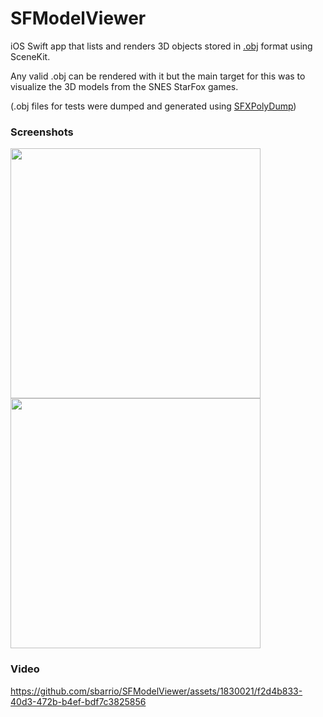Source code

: # SFModelViewer
iOS Swift app that lists and renders 3D objects stored in <a href="https://en.wikipedia.org/wiki/Wavefront_.obj_file">.obj</a> format using SceneKit.

Any valid .obj can be rendered with it but the main target for this was to visualize the 3D models from the SNES StarFox games.

(.obj files for tests were dumped and generated using <a href="https://www.romhacking.net/utilities/1604/">SFXPolyDump</a>)

### Screenshots
<img width=400 src="https://github.com/sbarrio/SFModelViewer/assets/1830021/4e2be2b5-b3b2-4417-a1ab-963509d0ce65"/>
<img width=400 src="https://github.com/sbarrio/SFModelViewer/assets/1830021/f9dea70a-ddca-4904-8dc5-609b990fa2c5"/>

### Video
https://github.com/sbarrio/SFModelViewer/assets/1830021/f2d4b833-40d3-472b-b4ef-bdf7c3825856
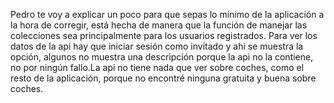 Pedro te voy a explicar un poco para que sepas lo mínimo de la aplicación a la hora de corregir, está hecha de manera que la función de manejar las colecciones sea principalmente para los usuarios registrados. Para ver los datos de la api hay que iniciar sesión como invitado y ahi se muestra la opción, algunos no muestra una descripción porque la api no la contiene, no por ningún fallo.La api no tiene nada que ver sobre coches, como el resto de la aplicación, porque no encontré ninguna gratuita y buena sobre coches.

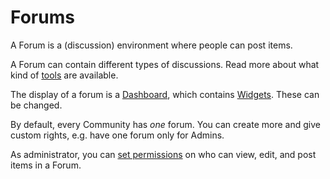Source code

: # Forums

A Forum is a (discussion) environment where people can post items.

A Forum can contain different types of discussions.
Read more about what kind of [tools](e-participation_tools.md) are available.

The display of a forum is a [Dashboard](dashboards_and_widgets.md), which contains [Widgets](dashboards_and_widgets.md). These can be changed.


By default, every Community has _one_ forum.
You can create more and give custom rights, e.g. have one forum only for Admins.

As administrator, you can [set permissions](groups.md) on who can view, edit, and post items in a Forum.
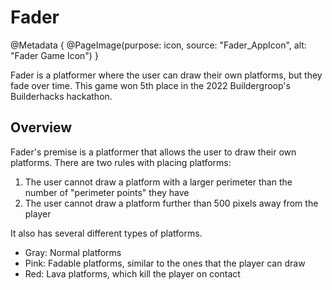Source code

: # Fader

@Metadata {
    @PageImage(purpose: icon, source: "Fader_AppIcon", alt: "Fader Game Icon")
}

Fader is a platformer where the user can draw their own platforms, but they fade over time. This game 
won 5th place in the 2022 Buildergroop's Builderhacks hackathon.

## Overview

Fader's premise is a platformer that allows the user to draw their own platforms. There are two rules with
placing platforms:
1. The user cannot draw a platform with a larger perimeter than the number of "perimeter points" they have
2. The user cannot draw a platform further than 500 pixels away from the player

It also has several different types of platforms.
- Gray: Normal platforms
- Pink: Fadable platforms, similar to the ones that the player can draw
- Red: Lava platforms, which kill the player on contact
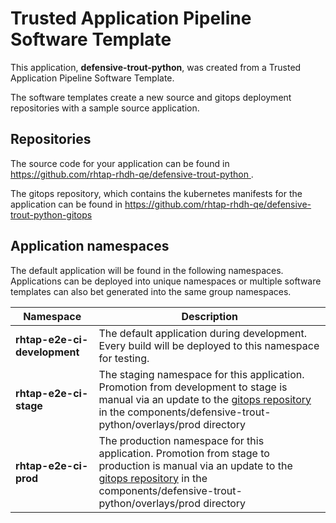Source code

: # Trusted Application Pipeline Software Template

This application, **defensive-trout-python**, was created from a Trusted Application Pipeline Software Template.

The software templates create a new source and gitops deployment repositories with a sample source application. 

## Repositories

The source code for your application can be found in [https://github.com/rhtap-rhdh-qe/defensive-trout-python ](https://github.com/rhtap-rhdh-qe/defensive-trout-python ).
 
The gitops repository, which contains the kubernetes manifests for the application can be found in 
[https://github.com/rhtap-rhdh-qe/defensive-trout-python-gitops ](https://github.com/rhtap-rhdh-qe/defensive-trout-python-gitops ) 

## Application namespaces 

The default application will be found in the following namespaces. Applications can be deployed into unique namespaces or multiple software templates can also bet generated into the same group namespaces.  

|  Namespace   |  Description   |  
| -------- | -------- |   
| **rhtap-e2e-ci-development** | The default application during development. Every build will be deployed to this namespace for testing. | 
| **rhtap-e2e-ci-stage** | The staging namespace for this application. Promotion from development to stage is manual via an update to the [gitops repository](https://github.com/rhtap-rhdh-qe/defensive-trout-python-gitops ) in the components/defensive-trout-python/overlays/prod directory |  
| **rhtap-e2e-ci-prod** | The production namespace for this application. Promotion from stage to production is manual via an update to the [gitops repository](https://github.com/rhtap-rhdh-qe/defensive-trout-python-gitops ) in the components/defensive-trout-python/overlays/prod directory | 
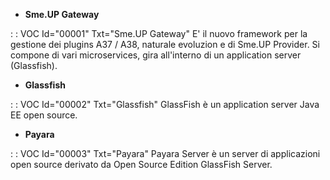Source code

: - **Sme.UP Gateway**

 :  : VOC Id="00001" Txt="Sme.UP Gateway"
E' il nuovo framework per la gestione dei plugins A37 / A38, naturale evoluzion e di Sme.UP Provider.
Si compone di vari microservices, gira all'interno di un application server (Glassfish).

- **Glassfish**

 :  : VOC Id="00002" Txt="Glassfish"
GlassFish è un application server Java EE open source.

- **Payara**

 :  : VOC Id="00003" Txt="Payara"
Payara Server è un server di applicazioni open source derivato da Open Source Edition GlassFish Server.

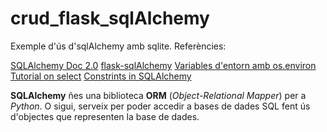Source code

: # crud_flask_sqlAlchemy

Exemple d'ús d'sqlAlchemy amb sqlite. Referències:

[SQLAlchemy Doc 2.0](https://docs.sqlalchemy.org/en/20/intro.html)
[flask-sqlAlchemy](https://flask-sqlalchemy.readthedocs.io/en/stable/quickstart/)
[Variables d'entorn amb os.environ](https://note.nkmk.me/en/python-os-environ-getenv/)
[Tutorial on select](https://docs.sqlalchemy.org/en/20/tutorial/data_select.html)
[Constrints in SQLAlchemy](https://docs.sqlalchemy.org/en/14/core/constraints.html)

**SQLAlchemy** ñes una biblioteca **ORM** (*Object-Relational Mapper*) per a *Python*. O sigui, serveix per poder accedir a bases de dades SQL fent ús d'objectes que representen la base de dades.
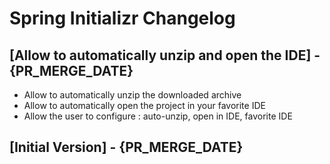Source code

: # Spring Initializr Changelog

## [Allow to automatically unzip and open the IDE] - {PR_MERGE_DATE}
- Allow to automatically unzip the downloaded archive
- Allow to automatically open the project in your favorite IDE
- Allow the user to configure : auto-unzip, open in IDE, favorite IDE

## [Initial Version] - {PR_MERGE_DATE}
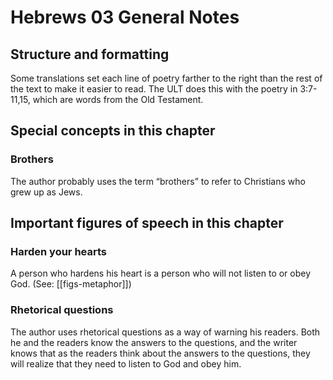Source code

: # Hebrews 03 General Notes
## Structure and formatting

Some translations set each line of poetry farther to the right than the rest of the text to make it easier to read. The ULT does this with the poetry in 3:7-11,15, which are words from the Old Testament.

## Special concepts in this chapter

### Brothers

The author probably uses the term “brothers” to refer to Christians who grew up as Jews.

## Important figures of speech in this chapter

### Harden your hearts

A person who hardens his heart is a person who will not listen to or obey God. (See: [[figs-metaphor]])

### Rhetorical questions

The author uses rhetorical questions as a way of warning his readers. Both he and the readers know the answers to the questions, and the writer knows that as the readers think about the answers to the questions, they will realize that they need to listen to God and obey him.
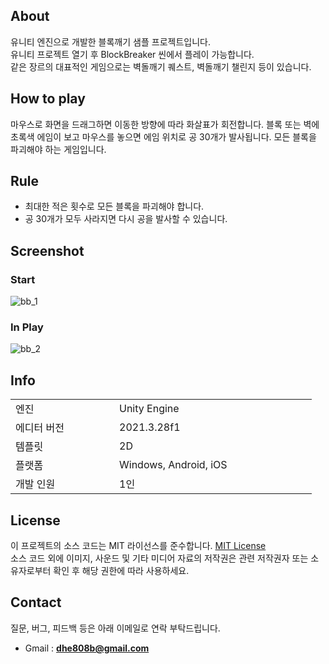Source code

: <!-- https://github.com/Donground/BlockBreaker -->

## About

유니티 엔진으로 개발한 블록깨기 샘플 프로젝트입니다.
<br>
유니티 프로젝트 열기 후 BlockBreaker 씬에서 플레이 가능합니다.
<br>
같은 장르의 대표적인 게임으로는 벽돌깨기 퀘스트, 벽돌깨기 챌린지 등이 있습니다.

## How to play

마우스로 화면을 드래그하면 이동한 방향에 따라 화살표가 회전합니다. 블록 또는 벽에 초록색 에임이 보고 마우스를 놓으면 에임 위치로 공 30개가 발사됩니다. 모든 블록을 파괴해야 하는 게임입니다.

## Rule

- 최대한 적은 횟수로 모든 블록을 파괴해야 합니다.
- 공 30개가 모두 사라지면 다시 공을 발사할 수 있습니다.

## Screenshot

### Start

![bb_1](https://github.com/TereaGreen/BlockBreaker/assets/80702114/aac44213-96a6-4b7f-ae08-2d11b421c001)

### In Play

![bb_2](https://github.com/TereaGreen/BlockBreaker/assets/80702114/db7b0560-fcea-4bba-b940-ea4dced17739)

## Info

<table>
    <tr>
        <td width="150">엔진</td>
        <td width="300">Unity Engine</td>
    </tr>
    <tr>
        <td>에디터 버전</td>
        <td>2021.3.28f1</td>
    </tr>
    <tr>
        <td>템플릿</td>
        <td>2D</td>
    </tr>
    <tr>
        <td>플랫폼</td>
        <td>Windows, Android, iOS</td>
    </tr>
    <tr>
        <td>개발 인원</td>
        <td>1인</td>
    </tr>
</table>

## License

이 프로젝트의 소스 코드는 MIT 라이선스를 준수합니다. <a href="https://en.wikipedia.org/wiki/MIT_License">MIT License</a>
<br>
소스 코드 외에 이미지, 사운드 및 기타 미디어 자료의 저작권은 관련 저작권자 또는 소유자로부터 확인 후 해당 권한에 따라 사용하세요.

## Contact

질문, 버그, 피드백 등은 아래 이메일로 연락 부탁드립니다.
<br>
- Gmail : <b>dhe808b@gmail.com</b>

# # # #

## ABOUT THIS EXERCISE
Search the data above for the string "different". Report every line where it is found.

## EXERCISE ANSWER
A Forum can contain different types of discussions.
It also has several different types of platforms.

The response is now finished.